Me contó que esto era bien conocido y que ocurría comúnmente con jóvenes buenos mozos que iban allí solos, pero aquel fué el único caso en que cinco habían sido asesinados juntos el mismo día, por el amor de las mujeres diablesas, lo que había producido gran agitación en la isla, y que ella sería una loca si dudara de ello.
-Bueno, de todos modos -le dije, nada debes temer por mí. No necesito a las diablesas. Tú eres la única mujer que quiero, y el único demonio también, querida.

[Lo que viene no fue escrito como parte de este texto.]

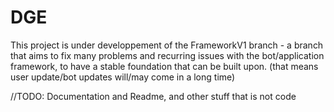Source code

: # DGE

This project is under developpement of the FrameworkV1 branch - a branch that aims to fix many problems and recurring issues with the bot/application framework, to have a stable foundation that can be built upon.
(that means user update/bot updates will/may come in a long time)

//TODO: Documentation and Readme, and other stuff that is not code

A eso me respondió que había también otras clases de demonios y que ella había visto uno con sus propios ojos. Había ido un día sola a la próxima bahía, acercándose quizá demasiado al lugar endemoniado. Las ramas de la elevada maleza proyectaban sus sombras sobre ella desde el borde de la colina, aunque ella misma se encon-traba en un lugar plano, muy rocoso y lleno de tiernos manzanos de cuatro y cinco pies de altura. Era un oscuro día en la época lluviosa y de vez en cuando se desencadenaban chubascos que arrancaban las hojas haciéndolas volar en remolinos, y otras veces reinaba una gran calma como en el interior de una casa.
Sucedió en uno de esos intervalos tranquilos que toda una bandada de pájaros y vampiros salió volando del matorral, semejante a criaturas asustadas. Instantes después, ella oyó un crujido en las proximidades y vió que salía entre los árboles un viejo jabalí flaco y gris. Pareció pensar mientras se acercaba, y súbitamente, mientras ella lo observaba, se percató de que no era un jabalí, sino algo humano, con pensamientos humanos. Entonces empezó a correr y el jabalí detrás de ella, y mientras la perseguía, aulló tan fuertemente que su sonido repercutió en todo el lugar.
-Desearía haber estado allí con mi rifle -dije. Me imagino que ese jabalí habría aullado hasta asustarse a sí mismo.
Mas Uma me contestó que una escopeta no servir¡a para nada contra apariciones semejantes, que eran los espíritus de los muertos.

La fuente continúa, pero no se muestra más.